In Reply to: Is it important what happened in past lotto drawings? posted by Steve Cochrane on July 28, 2000.
Steve:
What you have said about equal probability is correct but that is only for each number. When you look at the combination as a whole it is anither story. A lotto combination of say 1 2 3 4 5 6 as a whole does not have such a high probability due to the fact that they are in sequence. If you close your eyes and randomly throw stones at 49 bottles it will very seldom if ever happen that you will hit 6 bottles that are next to each other - the same is true of the lottery. All bottles has the same probability to be hit but the probability to hit one after another is very small. I hope this will help in clearing up your question.
Frank
Ion Saliu: "The probability p is NOT the same as the degree of certainty DC. Most people badly confuse the two concepts. They also confuse favorable cases by number of trials. The standard deviation rules!"
: I have read through the mathmatical justifications for the Lotto systems posted here and can't say I understand them completely.
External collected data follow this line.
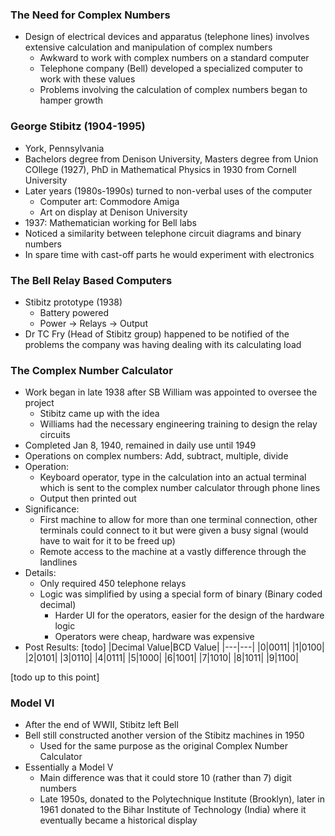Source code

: ### The Need for Complex Numbers
 - Design of electrical devices and apparatus (telephone lines) involves extensive calculation and manipulation of complex numbers
	 - Awkward to work with complex numbers on a standard computer
	 - Telephone company (Bell) developed a specialized computer to work with these values
	 - Problems involving the calculation of complex numbers began to hamper growth

### George Stibitz (1904-1995)
 - York, Pennsylvania
 - Bachelors degree from Denison University, Masters degree from Union COllege (1927), PhD in Mathematical Physics in 1930 from Cornell University
 - Later years (1980s-1990s) turned to non-verbal uses of the computer
	 - Computer art: Commodore Amiga
	 - Art on display at Denison University
 - 1937: Mathematician working for Bell labs
 - Noticed a similarity between telephone circuit diagrams and binary numbers
 - In spare time with cast-off parts he would experiment with electronics

### The Bell Relay Based Computers
 - Stibitz prototype (1938)
	 - Battery powered
	 - Power -> Relays -> Output
 - Dr TC Fry (Head of Stibitz group) happened to be notified of the problems the company was having dealing with its calculating load

### The Complex Number Calculator
 - Work began in late 1938 after SB William was appointed to oversee the project
	 - Stibitz came up with the idea
	 - Williams had the necessary engineering training to design the relay circuits
 - Completed Jan 8, 1940, remained in daily use until 1949
 - Operations on complex numbers: Add, subtract, multiple, divide
 - Operation:
	 - Keyboard operator, type in the calculation into an actual terminal which is sent to the complex number calculator through phone lines
	 - Output then printed out
 - Significance:
	 - First machine to allow for more than one terminal connection, other terminals could connect to it but were given a busy signal (would have to wait for it to be freed up)
	 - Remote access to the machine at a vastly difference through the landlines
 - Details:
	 - Only required 450 telephone relays
	 - Logic was simplified by using a special form of binary (Binary coded decimal)
		 - Harder UI for the operators, easier for the design of the hardware logic
		 - Operators were cheap, hardware was expensive
 - Post Results: [todo]
|Decimal Value|BCD Value|
|---|---|
|0|0011|
|1|0100|
|2|0101|
|3|0110|
|4|0111|
|5|1000|
|6|1001|
|7|1010|
|8|1011|
|9|1100|

[todo up to this point]

### Model VI
 - After the end of WWII, Stibitz left Bell
 - Bell still constructed another version of the Stibitz machines in 1950
	 - Used for the same purpose as the original Complex Number Calculator
 - Essentially a Model V
	 - Main difference was that it could store 10 (rather than 7) digit numbers
	 - Late 1950s, donated to the Polytechnique Institute (Brooklyn), later in 1961 donated to the Bihar Institute of Technology (India) where it eventually became a historical display
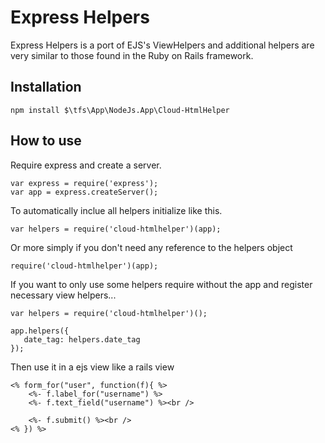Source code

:# Express Helpers

Express Helpers is a port of EJS's ViewHelpers and additional helpers are very similar to those found in the Ruby on Rails framework.

## Installation
   
    npm install $\tfs\App\NodeJs.App\Cloud-HtmlHelper
    
## How to use

Require express and create a server.

    var express = require('express');
	var app = express.createServer();

To automatically inclue all helpers initialize like this. 

	var helpers = require('cloud-htmlhelper')(app);

Or more simply if you don't need any reference to the helpers object

    require('cloud-htmlhelper')(app);
	
If you want to only use some helpers require without the app and register necessary view helpers...

    var helpers = require('cloud-htmlhelper')();

    app.helpers({
       date_tag: helpers.date_tag
    });

Then use it in a ejs view like a rails view

    <% form_for("user", function(f){ %>
        <%- f.label_for("username") %>
        <%- f.text_field("username") %><br />

        <%- f.submit() %><br />
    <% }) %>
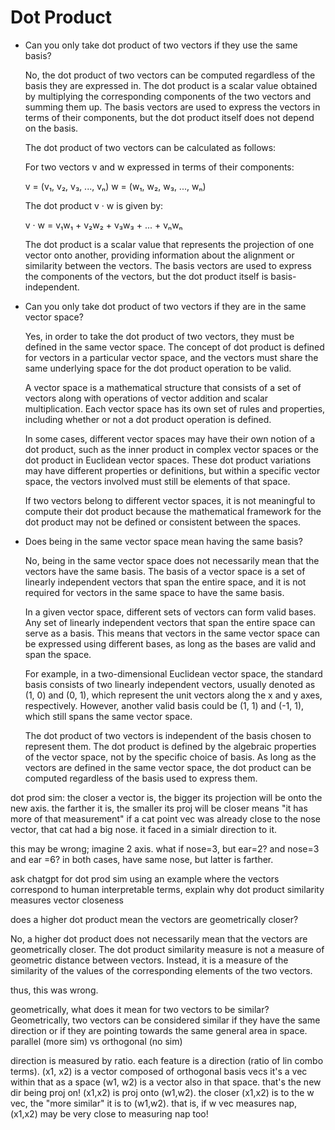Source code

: # Dot Product

- Can you only take dot product of two vectors if they use the same basis?
    
    No, the dot product of two vectors can be computed regardless of the basis they are expressed in. The dot product is a scalar value obtained by multiplying the corresponding components of the two vectors and summing them up. The basis vectors are used to express the vectors in terms of their components, but the dot product itself does not depend on the basis.
    
    The dot product of two vectors can be calculated as follows:
    
    For two vectors v and w expressed in terms of their components:
    
    v = (v₁, v₂, v₃, ..., vₙ)
    w = (w₁, w₂, w₃, ..., wₙ)
    
    The dot product v · w is given by:
    
    v · w = v₁w₁ + v₂w₂ + v₃w₃ + ... + vₙwₙ
    
    The dot product is a scalar value that represents the projection of one vector onto another, providing information about the alignment or similarity between the vectors. The basis vectors are used to express the components of the vectors, but the dot product itself is basis-independent.
    
- Can you only take dot product of two vectors if they are in the same vector space?
    
    Yes, in order to take the dot product of two vectors, they must be defined in the same vector space. The concept of dot product is defined for vectors in a particular vector space, and the vectors must share the same underlying space for the dot product operation to be valid.
    
    A vector space is a mathematical structure that consists of a set of vectors along with operations of vector addition and scalar multiplication. Each vector space has its own set of rules and properties, including whether or not a dot product operation is defined.
    
    In some cases, different vector spaces may have their own notion of a dot product, such as the inner product in complex vector spaces or the dot product in Euclidean vector spaces. These dot product variations may have different properties or definitions, but within a specific vector space, the vectors involved must still be elements of that space.
    
    If two vectors belong to different vector spaces, it is not meaningful to compute their dot product because the mathematical framework for the dot product may not be defined or consistent between the spaces.
    
- Does being in the same vector space mean having the same basis?
    
    No, being in the same vector space does not necessarily mean that the vectors have the same basis. The basis of a vector space is a set of linearly independent vectors that span the entire space, and it is not required for vectors in the same space to have the same basis.
    
    In a given vector space, different sets of vectors can form valid bases. Any set of linearly independent vectors that span the entire space can serve as a basis. This means that vectors in the same vector space can be expressed using different bases, as long as the bases are valid and span the space.
    
    For example, in a two-dimensional Euclidean vector space, the standard basis consists of two linearly independent vectors, usually denoted as (1, 0) and (0, 1), which represent the unit vectors along the x and y axes, respectively. However, another valid basis could be (1, 1) and (-1, 1), which still spans the same vector space.
    
    The dot product of two vectors is independent of the basis chosen to represent them. The dot product is defined by the algebraic properties of the vector space, not by the specific choice of basis. As long as the vectors are defined in the same vector space, the dot product can be computed regardless of the basis used to express them.
    

dot prod sim: the closer a vector is, the bigger its projection will be onto the new axis. the farther it is, the smaller its proj will be
closer means "it has more of that measurement"
if a cat point vec was already close to the nose vector, that cat had a big nose. it faced in a simialr direction to it.

this may be wrong; imagine 2 axis. what if nose=3, but ear=2? and nose=3 and ear =6? in both cases, have same nose, but latter is farther.

ask chatgpt for dot prod sim
using an example where the vectors correspond to human interpretable terms, explain why dot product similarity measures vector closeness

does a higher dot product mean the vectors are geometrically closer?

No, a higher dot product does not necessarily mean that the vectors are geometrically closer. The dot product similarity measure is not a measure of geometric distance between vectors. Instead, it is a measure of the similarity of the values of the corresponding elements of the two vectors.

thus, this was wrong.

geometrically, what does it mean for two vectors to be similar?
Geometrically, two vectors can be considered similar if they have the same direction or if they are pointing towards the same general area in space.
parallel (more sim) vs orthogonal (no sim)

direction is measured by ratio. each feature is a direction (ratio of lin combo terms).
(x1, x2) is a vector composed of orthogonal basis vecs
it's a vec within that as a space
(w1, w2) is a vector also in that space. that's the new dir being proj on!
(x1,x2) is proj onto (w1,w2). the closer (x1,x2) is to the w vec, the "more similar" it is to (w1,w2). that is, if w vec measures nap, (x1,x2) may be very close to measuring nap too!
The thing that I really don't get is - what difference does it make what happened in past lotto drawings? Statistics theory as I learned it says that in an honest game every combination has equal probability, each time regardless of what happened before. If thats true why wouldn't a play of 1,2,3,4,5,6 lottery combination be as likely an outcome as anything generated by the lotto software programs?
"For only Almighty Number is exactly the same, and at least the same, and at most the same.
May Its Almighty grant us in our testy day the righteous proportion of being at most unlikely the same and at least likely different. For our strength is in our inequities."